# I need a motor for coffin lid



## Ryan Wern (Dec 3, 2009)

I built a toe-pincher coffin. The idea is to make the lid move up and down i.e. the coffin in the Haunted Mansion. Nothing too crazy. The small electric motors I have won't lift the lid. It's not overly heavy. Has anyone done this before? What kind of electric motor would work best here? I don't want to order some high $$ motor. I was thinking more along the lines of salvaging it from something else. Thanks!


----------



## psyko99 (Jan 11, 2008)

Take a look at these:
http://www.sciplus.com/recommend.cfm/recommendid/14632


----------



## RacerX45 (Apr 13, 2008)

A wiper motor would do the trick. You can get one from Monster Guts for $16 plus shipping (although I usually buy the power pack which has the power supply and quick connect included). Here is a link:

http://monsterguts.com/electric-motors-for-props/power-pack/prod_105.html

Randy


----------



## RacerX45 (Apr 13, 2008)

Here is a link to a tutorial on using the wiper motor to open the lid:

http://www.cindybob.com/halloween/mib/

Randy


----------



## jaege (Aug 23, 2009)

I second the monster guts wiper motor. I used one for my lidbanger coffin and it worked fine. The coffin is made of wood fence pickets so the lid has a little weight to it.


----------



## heresjohnny (Feb 15, 2006)

I like wiper motors, but prefer to pull them from cars at the junk yard. You can usually get them from 10 to 20 dollars each (no shipping), and it is easy to find wiring diagrams online if you take note of the make and model of car you pull them from. That and a salvaged computer power supply and your good to go.


----------



## corey872 (Jan 10, 2010)

Also, if you can add some type of spring or counterbalance to help with the weight, that will reduce the load on the motor and/or allow the lid to swing faster.


----------



## michael myers (Sep 3, 2007)

heresjohnny said:


> I like wiper motors, but prefer to pull them from cars at the junk yard. You can usually get them from 10 to 20 dollars each (no shipping), and it is easy to find wiring diagrams online if you take note of the make and model of car you pull them from. That and a salvaged computer power supply and your good to go.
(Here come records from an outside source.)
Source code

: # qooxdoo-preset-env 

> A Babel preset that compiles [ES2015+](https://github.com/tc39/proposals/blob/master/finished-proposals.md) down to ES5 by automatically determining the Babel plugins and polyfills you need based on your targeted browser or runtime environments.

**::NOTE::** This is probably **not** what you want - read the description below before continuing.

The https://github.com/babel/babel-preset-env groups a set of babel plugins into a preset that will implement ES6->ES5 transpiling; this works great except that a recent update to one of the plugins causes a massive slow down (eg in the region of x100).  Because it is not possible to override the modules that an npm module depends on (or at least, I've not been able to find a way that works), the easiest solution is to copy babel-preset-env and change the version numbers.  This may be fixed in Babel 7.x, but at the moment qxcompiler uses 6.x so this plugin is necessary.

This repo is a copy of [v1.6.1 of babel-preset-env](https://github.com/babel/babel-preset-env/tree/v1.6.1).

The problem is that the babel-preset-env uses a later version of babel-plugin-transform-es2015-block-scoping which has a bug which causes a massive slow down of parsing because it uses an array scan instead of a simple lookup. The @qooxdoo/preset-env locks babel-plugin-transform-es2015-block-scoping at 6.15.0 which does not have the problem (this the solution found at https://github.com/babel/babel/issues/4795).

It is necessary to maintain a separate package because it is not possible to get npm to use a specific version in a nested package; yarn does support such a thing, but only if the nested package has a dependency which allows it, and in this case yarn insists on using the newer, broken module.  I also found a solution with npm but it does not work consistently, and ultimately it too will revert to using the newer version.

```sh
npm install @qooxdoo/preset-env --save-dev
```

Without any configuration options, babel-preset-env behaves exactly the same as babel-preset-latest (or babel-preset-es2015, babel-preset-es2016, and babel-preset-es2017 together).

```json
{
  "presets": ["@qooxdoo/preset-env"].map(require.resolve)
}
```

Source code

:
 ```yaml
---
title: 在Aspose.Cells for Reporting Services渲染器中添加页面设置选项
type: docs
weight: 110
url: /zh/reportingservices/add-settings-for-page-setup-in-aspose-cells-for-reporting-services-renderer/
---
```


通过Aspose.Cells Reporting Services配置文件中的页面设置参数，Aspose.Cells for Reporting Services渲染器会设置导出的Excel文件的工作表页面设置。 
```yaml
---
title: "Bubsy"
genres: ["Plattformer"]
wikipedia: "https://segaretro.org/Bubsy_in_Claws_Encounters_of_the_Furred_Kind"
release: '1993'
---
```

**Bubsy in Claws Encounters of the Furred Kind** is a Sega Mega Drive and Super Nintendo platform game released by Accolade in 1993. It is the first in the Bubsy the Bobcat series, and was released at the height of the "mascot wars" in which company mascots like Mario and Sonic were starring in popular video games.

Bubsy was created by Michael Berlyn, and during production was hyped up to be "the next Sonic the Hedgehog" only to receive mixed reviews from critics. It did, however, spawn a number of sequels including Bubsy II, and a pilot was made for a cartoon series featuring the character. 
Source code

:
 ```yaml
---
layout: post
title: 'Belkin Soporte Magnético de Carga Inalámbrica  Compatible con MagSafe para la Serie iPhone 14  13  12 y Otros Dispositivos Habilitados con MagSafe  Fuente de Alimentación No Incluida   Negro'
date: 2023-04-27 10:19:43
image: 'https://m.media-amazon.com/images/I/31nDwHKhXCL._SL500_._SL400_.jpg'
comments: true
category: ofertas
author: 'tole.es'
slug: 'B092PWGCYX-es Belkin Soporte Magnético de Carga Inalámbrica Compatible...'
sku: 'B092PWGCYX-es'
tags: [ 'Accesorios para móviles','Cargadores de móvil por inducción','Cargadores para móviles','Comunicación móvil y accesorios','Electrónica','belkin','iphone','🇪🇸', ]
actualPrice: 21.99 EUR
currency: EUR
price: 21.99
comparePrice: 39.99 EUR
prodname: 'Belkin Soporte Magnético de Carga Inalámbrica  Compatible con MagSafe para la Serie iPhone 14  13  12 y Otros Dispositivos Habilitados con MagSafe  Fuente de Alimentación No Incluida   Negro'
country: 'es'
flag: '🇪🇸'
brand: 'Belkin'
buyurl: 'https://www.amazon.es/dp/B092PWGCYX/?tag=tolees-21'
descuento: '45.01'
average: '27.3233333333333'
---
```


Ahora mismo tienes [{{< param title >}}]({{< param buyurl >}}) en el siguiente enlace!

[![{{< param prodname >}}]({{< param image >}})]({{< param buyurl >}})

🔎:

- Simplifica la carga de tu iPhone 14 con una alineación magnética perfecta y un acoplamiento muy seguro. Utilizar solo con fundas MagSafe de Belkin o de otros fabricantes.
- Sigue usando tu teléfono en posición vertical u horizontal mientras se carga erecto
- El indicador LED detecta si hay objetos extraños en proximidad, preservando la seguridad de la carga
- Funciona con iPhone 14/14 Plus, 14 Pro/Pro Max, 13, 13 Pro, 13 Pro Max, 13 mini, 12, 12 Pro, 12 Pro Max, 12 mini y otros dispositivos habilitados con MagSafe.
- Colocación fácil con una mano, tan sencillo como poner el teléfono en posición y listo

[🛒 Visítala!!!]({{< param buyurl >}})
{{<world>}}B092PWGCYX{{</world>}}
Wiper motors out of Saturn cars seem to be the easiest to work with and you can find the wiring diagrams online with little effort. As everyone else has pointed out, you will have to have a 12v power supply to operate it.

The toe pincher that I built out of replacement privacy fence slats (Lowes for about $1.25 each) was retrofitted with a monster of a motor that I got off Ebay for $25. It was one of the automatic door opener motors for a glass type front door, one like you would see at a grocery store, with the arm that opens and an internal recoil spring closes. This thing is *heavy as all get out, but I was able to take all of the connecting rods off, using just the swing arm itself and a skateboard wheel bearing on the end to act as a roller. Its a little on the noisy side, but with everything else going on, and the fact that it is a coffin, it does a great job for me.*


----------



## littlepriest01 (Mar 20, 2010)

Awesome, this is going to be one of my first props and I happen to repair computers. I have a lot of computer power supplies laying around and hadn't thought of it as a dc power supply (don't know why)


----------



## DarkLore (Jan 25, 2009)

corey872 said:


> Also, if you can add some type of spring or counterbalance to help with the weight, that will reduce the load on the motor and/or allow the lid to swing faster.


Cory has a good suggestion. Last year I built a full size coffin with solid wood...no cheap plywood. It's heavy, and so is the door. A wiper motor can handle it, especially if it's standing. If it's laying down, I'd seriously consider Corey's suggestion.

I believe the weight of the door is the reason many people choose to make the top of a full size coffin slide over. Due to the weight. Lifting a coffin door high enough to look it, isn't as easy as making it slide to one side. Personally...my door opens wide...but in hind sight, I would have preferred the other method. (my door is a half door. See my albums for photo.)

Also...you might want to look at Otaku's motor controller.


----------



## Ryan Wern (Dec 3, 2009)

Thanks for the help. I think the wiper motor might work. The coffin is made of fence pickets. I just replaced a bunch of old fence at my house, so the wood is already weathered and it didn't cost me a dime! I'll have to hit the junk yard and look for a Saturn. Since I'm on the whole "Haunted Mansion" subject, is there a place I can download/buy a video of the singing busts?? I'm building the stands for the busts and I want to project the video on to some wig heads or something. You get what I mean. Not too original, but I've wanted to do it the past few years, so what the heck.


----------



## DarkLore (Jan 25, 2009)

try doombuggies.com, I believe it's loaded there somewhere. Or post a new thread asking for the video...someone will oblige.


----------